A Badan Antariksa Eropa Mission Called Hera akan menindaklanjuti dampak panah ketika mencapai Didymos dan Dimorphos pada bulan Desember 2026.
Lubang Key: Gateway ke Dampak Masa Depan
Di mana DART melanda dimorphos relatif sedikit perhatian, karena sistem Didymos terlalu besar untuk dibelokkan ke arah tabrakan dengan Bumi. Namun, untuk asteroid berbahaya lain yang mengorbit matahari, bahkan variasi kecil di orbitnya dapat mengirimkannya melalui lubang kunci gravitasi.
Efek lubang kunci berkisar di sekitar wilayah kecil ruang di mana gravitasi planet dapat memodifikasi orbit asteroid yang lewat sehingga kembali pada kursus tabrakan dengan planet itu di kemudian hari.

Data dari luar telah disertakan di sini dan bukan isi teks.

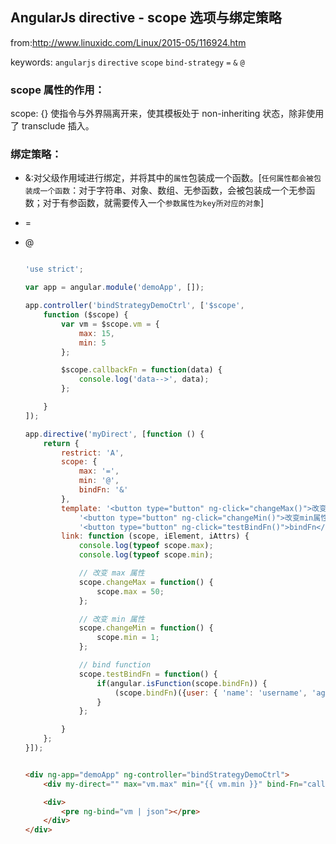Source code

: 
## AngularJs directive - scope 选项与绑定策略   

from:http://www.linuxidc.com/Linux/2015-05/116924.htm

keywords: `angularjs` `directive` `scope` `bind-strategy` `=` `&` `@`   

### scope 属性的作用：   
scope: {} 使指令与外界隔离开来，使其模板处于 non-inheriting 状态，除非使用了 transclude 插入。   

### 绑定策略：   
* &:对父级作用域进行绑定，并将其中的`属性`包装成一个函数。[`任何属性都会被包装成一个函数`：对于字符串、对象、数组、无参函数，会被包装成一个无参函数；对于有参函数，就需要传入一个`参数属性为key所对应的对象`]   
* =   
* @   
	```js

	'use strict';

	var app = angular.module('demoApp', []);

	app.controller('bindStrategyDemoCtrl', ['$scope', 
		function ($scope) {
			var vm = $scope.vm = {
				max: 15,
				min: 5
			};

			$scope.callbackFn = function(data) {
				console.log('data-->', data);
			};

		}
	]);

	app.directive('myDirect', [function () {
		return {
			restrict: 'A',
			scope: {
				max: '=',
				min: '@',
				bindFn: '&'
			},
			template: '<button type="button" ng-click="changeMax()">改变max属性</button>' + 
				'<button type="button" ng-click="changeMin()">改变min属性</button>' + 
				'<button type="button" ng-click="testBindFn()">bindFn</button>',
			link: function (scope, iElement, iAttrs) {
				console.log(typeof scope.max);
				console.log(typeof scope.min);

				// 改变 max 属性
				scope.changeMax = function() {
					scope.max = 50;
				};

				// 改变 min 属性
				scope.changeMin = function() {
					scope.min = 1;
				};

				// bind function
				scope.testBindFn = function() {
					if(angular.isFunction(scope.bindFn)) {
						(scope.bindFn)({user: { 'name': 'username', 'age': 15 }});
					}
				};

			}
		};
	}]);
	```

	```html   

	<div ng-app="demoApp" ng-controller="bindStrategyDemoCtrl">
		<div my-direct="" max="vm.max" min="{{ vm.min }}" bind-Fn="callbackFn(user)"></div>

		<div>
			<pre ng-bind="vm | json"></pre>
		</div>
	</div>

	```   
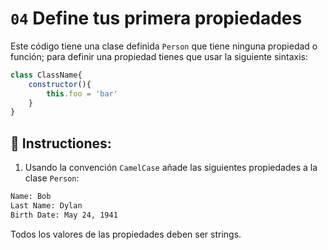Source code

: # `04` Define tus primera propiedades

Este código tiene una clase definida `Person` que tiene ninguna propiedad  o función; para definir una propiedad tienes que usar la siguiente sintaxis:


```js
class ClassName{    
    constructor(){
        this.foo = 'bar'
    }
}
```


## 📝 Instructiones:

1. Usando la convención `CamelCase` añade las siguientes propiedades a la clase `Person`:

```txt
Name: Bob
Last Name: Dylan
Birth Date: May 24, 1941
```

Todos los valores de las propiedades deben ser strings.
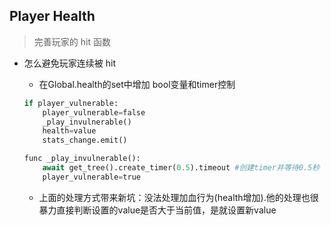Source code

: ## Player Health
> 完善玩家的 hit 函数
- 怎么避免玩家连续被 hit
    - 在Global.health的set中增加 bool变量和timer控制
    ```python
    if player_vulnerable:
        player_vulnerable=false
        _play_invulnerable()
        health=value
        stats_change.emit()

    func _play_invulnerable():
        await get_tree().create_timer(0.5).timeout #创建timer并等待0.5秒
        player_vulnerable=true
    ```
        
    - 上面的处理方式带来新坑：没法处理加血行为(health增加).他的处理也很暴力直接判断设置的value是否大于当前值，是就设置新value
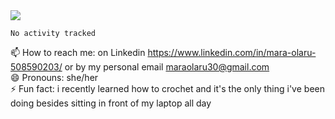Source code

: 

 <img align="center" src="https://github-readme-stats.vercel.app/api?username=MaraxD&theme=github_dark&show_icons=true&count_private=true"/>
 <br/>

<!--START_SECTION:waka-->

```text
No activity tracked
```

<!--END_SECTION:waka-->
<!--[![willianrod's wakatime stats](https://github-readme-stats.vercel.app/api/wakatime?username=MaraxD)](https://github.com/anuraghazra/github-readme-stats)-->

<!--🌱 I’m currently learning: C# and Java <br/>-->
📫 How to reach me: on Linkedin https://www.linkedin.com/in/mara-olaru-508590203/ or by my personal email maraolaru30@gmail.com <br/>
😄 Pronouns: she/her <br/>
⚡ Fun fact: i recently learned how to crochet and it's the only thing i've been doing besides sitting in front of my laptop all day <br/>
 
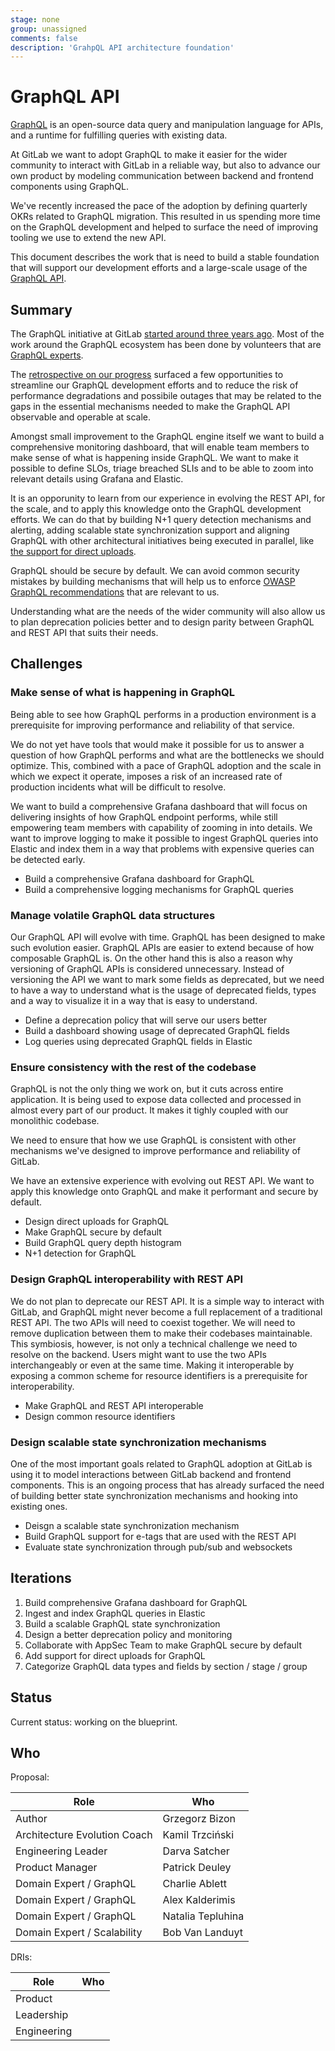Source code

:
 ```yaml
---
stage: none
group: unassigned
comments: false
description: 'GrahpQL API architecture foundation'
---
```


# GraphQL API

[GraphQL](https://graphql.org/) is an open-source data query and manipulation
language for APIs, and a runtime for fulfilling queries with existing data.

At GitLab we want to adopt GraphQL to make it easier for the wider community to
interact with GitLab in a reliable way, but also to advance our own product by
modeling communication between backend and frontend components using GraphQL.

We've recently increased the pace of the adoption by defining quarterly OKRs
related to GraphQL migration. This resulted in us spending more time on the
GraphQL development and helped to surface the need of improving tooling we use
to extend the new API.

This document describes the work that is need to build a stable foundation that
will support our development efforts and a large-scale usage of the [GraphQL
API](https://docs.gitlab.com/ee/api/graphql/index.html).

## Summary

The GraphQL initiative at GitLab [started around three years ago](https://gitlab.com/gitlab-org/gitlab/-/commit/9c6c17cbcdb8bf8185fc1b873dcfd08f723e4df5).
Most of the work around the GraphQL ecosystem has been done by volunteers that are
[GraphQL experts](https://gitlab.com/groups/gitlab-org/graphql-experts/-/group_members?with_inherited_permissions=exclude).

The [retrospective on our progress](https://gitlab.com/gitlab-org/gitlab/-/issues/235659)
surfaced a few opportunities to streamline our GraphQL development efforts and
to reduce the risk of performance degradations and possibile outages that may
be related to the gaps in the essential mechanisms needed to make the GraphQL
API observable and operable at scale.

Amongst small improvement to the GraphQL engine itself we want to build a
comprehensive monitoring dashboard, that will enable team members to make sense
of what is happening inside GraphQL. We want to make it possible to define
SLOs, triage breached SLIs and to be able to zoom into relevant details using
Grafana and Elastic.

It is an opporunity to learn from our experience in evolving the REST API, for
the scale, and to apply this knowledge onto the GraphQL development efforts. We
can do that by building N+1 query detection mechanisms and alerting, adding
scalable state synchronization support and aligning GraphQL with other
architectural initiatives being executed in parallel, like [the support for
direct uploads](https://gitlab.com/gitlab-org/gitlab/-/issues/280819).

GraphQL should be secure by default. We can avoid common security mistakes by
building mechanisms that will help us to enforce [OWASP GraphQL
recommendations](https://cheatsheetseries.owasp.org/cheatsheets/GraphQL_Cheat_Sheet.html)
that are relevant to us.

Understanding what are the needs of the wider community will also allow us to
plan deprecation policies better and to design parity between GraphQL and REST
API that suits their needs.

## Challenges

### Make sense of what is happening in GraphQL

Being able to see how GraphQL performs in a production environment is a
prerequisite for improving performance and reliability of that service.

We do not yet have tools that would make it possible for us to answer a
question of how GraphQL performs and what are the bottlenecks we should
optimize. This, combined with a pace of GraphQL adoption and the scale in which
we expect it operate, imposes a risk of an increased rate of production
incidents what will be difficult to resolve.

We want to build a comprehensive Grafana dashboard that will focus on
delivering insights of how GraphQL endpoint performs, while still empowering
team members with capability of zooming in into details. We want to improve
logging to make it possible to ingest GraphQL queries into Elastic and index
them in a way that problems with expensive queries can be detected early.

- Build a comprehensive Grafana dashboard for GraphQL
- Build a comprehensive logging mechanisms for GraphQL queries

### Manage volatile GraphQL data structures

Our GraphQL API will evolve with time. GraphQL has been designed to make such
evolution easier. GraphQL APIs are easier to extend because of how composable
GraphQL is. On the other hand this is also a reason why versioning of GraphQL
APIs is considered unnecessary. Instead of versioning the API we want to mark
some fields as deprecated, but we need to have a way to understand what is the
usage of deprecated fields, types and a way to visualize it in a way that is
easy to understand.

- Define a deprecation policy that will serve our users better
- Build a dashboard showing usage of deprecated GraphQL fields
- Log queries using deprecated GraphQL fields in Elastic

### Ensure consistency with the rest of the codebase

GraphQL is not the only thing we work on, but it cuts across entire
application. It is being used to expose data collected and processed in almost
every part of our product. It makes it tighly coupled with our monolithic
codebase.

We need to ensure that how we use GraphQL is consistent with other mechanisms
we've designed to improve performance and reliability of GitLab.

We have an extensive experience with evolving out REST API. We want to apply
this knowledge onto GraphQL and make it performant and secure by default.

- Design direct uploads for GraphQL
- Make GraphQL secure by default
- Build GraphQL query depth histogram
- N+1 detection for GraphQL

### Design GraphQL interoperability with REST API

We do not plan to deprecate our REST API. It is a simple way to interact with
GitLab, and GraphQL might never become a full replacement of a traditional REST
API. The two APIs will need to coexist together. We will need to remove
duplication between them to make their codebases maintainable. This symbiosis,
however, is not only a technical challenge we need to resolve on the backend.
Users might want to use the two APIs interchangeably or even at the same time.
Making it interoperable by exposing a common scheme for resource identifiers is
a prerequisite for interoperability.

- Make GraphQL and REST API interoperable
- Design common resource identifiers

### Design scalable state synchronization mechanisms

One of the most important goals related to GraphQL adoption at GitLab is using
it to model interactions between GitLab backend and frontend components. This
is an ongoing process that has already surfaced the need of building better
state synchronization mechanisms and hooking into existing ones.

- Deisgn a scalable state synchronization mechanism
- Build GraphQL support for e-tags that are used with the REST API
- Evaluate state synchronization through pub/sub and websockets

## Iterations

1. Build comprehensive Grafana dashboard for GraphQL
1. Ingest and index GraphQL queries in Elastic
1. Build a scalable GraphQL state synchronization
1. Design a better deprecation policy and monitoring
1. Collaborate with AppSec Team to make GraphQL secure by default
1. Add support for direct uploads for GraphQL
1. Categorize GraphQL data types and fields by section / stage / group

## Status

Current status: working on the blueprint.

## Who

Proposal:

<!-- vale gitlab.Spelling = NO -->

| Role                         | Who
|------------------------------|-------------------------|
| Author                       | Grzegorz Bizon          |
| Architecture Evolution Coach | Kamil Trzciński         |
| Engineering Leader           | Darva Satcher           |
| Product Manager              | Patrick Deuley          |
| Domain Expert / GraphQL      | Charlie Ablett          |
| Domain Expert / GraphQL      | Alex Kalderimis         |
| Domain Expert / GraphQL      | Natalia Tepluhina       |
| Domain Expert / Scalability  | Bob Van Landuyt         |

DRIs:

| Role                         | Who
|------------------------------|------------------------|
| Product                      |                        |
| Leadership                   |                        |
| Engineering                  |                        |

<!-- vale gitlab.Spelling = YES -->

Dengan cara ini, lubang kunci gravitasi membuka orbit yang lebih berbahaya.
Jika misi penimbar kinetik yang mirip dengan Dart mendorong asteroid berbahaya sehingga melewati lubang kunci gravitasi, maka hanya menunda bahaya.
“Jika asteroid melewati salah satu lubang kunci ini, gerakannya melalui tata surya akan mengarahkannya ke jalan yang menyebabkannya mengenai Bumi di masa depan,” kata Makadia.
Tantangan memilih titik dampak yang tepat
Triknya, oleh karena itu, adalah menemukan tempat terbaik di permukaan asteroid untuk berdampak dengan pesawat ruang angkasa sehingga kemungkinan mendorongnya melalui lubang kunci diminimalkan.
Setiap titik pada permukaan asteroid memiliki probabilitas yang berbeda untuk mengirim asteroid melalui lubang kunci gravitasi setelah defleksi oleh penimbar kinetik. Oleh karena itu tim Makadia telah mengembangkan teknik untuk menghitung peta probabilitas permukaan asteroid. Metode mereka menggunakan hasil dari DART sebagai panduan, meskipun setiap asteroid, dengan karakteristiknya sendiri, akan sangat berbeda.
Pengamatan Ground vs.
Bentuk asteroid, topologi permukaan (bukit, kawah, dll.), Rotasi, dan massa semua harus ditentukan terlebih dahulu. Idealnya, ini akan dilakukan dengan misi ruang angkasa untuk bertemu dengan asteroid, menghasilkan gambar dan data resolusi tinggi. Namun, ini mungkin tidak mungkin bagi semua asteroid yang mengancam, terutama jika waktu antara penemuan dan dampak pada Bumi singkat.
“Untungnya, seluruh analisis ini, setidaknya pada tingkat pendahuluan, dimungkinkan menggunakan pengamatan berbasis darat saja, meskipun misi pertemuan lebih disukai,” kata Makadia.
Melindungi Bumi dalam jangka panjang
Dengan menghitung lintasan asteroid berikutnya mengikuti dampak kinetik, dan melihat lintasan mana yang paling berbahaya, para ilmuwan dapat menghitung di mana lokasi teraman untuk menyerang permukaan asteroid.
“Dengan peta probabilitas ini, kita dapat mendorong asteroid pergi sambil mencegah mereka kembali pada lintasan dampak, melindungi Bumi dalam jangka panjang,” kata Makadia.
Referensi: “Pemilihan Situs Berbasis Keyhole Untuk Dampak Dampak Kinetik Asteroid dekat-Bumi” oleh Rahil Makadia, Steven Chesley, Davide Farnocchia dan Siegfried EGGL, 8 Juli 2025, Pertemuan Bersama EPSC-DPS 2025.
Doi: 10.5194/EPSC-DPS2025-77
Pekerjaan ini didanai oleh penghargaan NASA Space Technology Graduate Research Opportunity (NSTGRO), NASA Contract No. 80NSSC22K1173.
Jangan pernah melewatkan terobosan: Bergabunglah dengan buletin ScitechDaily.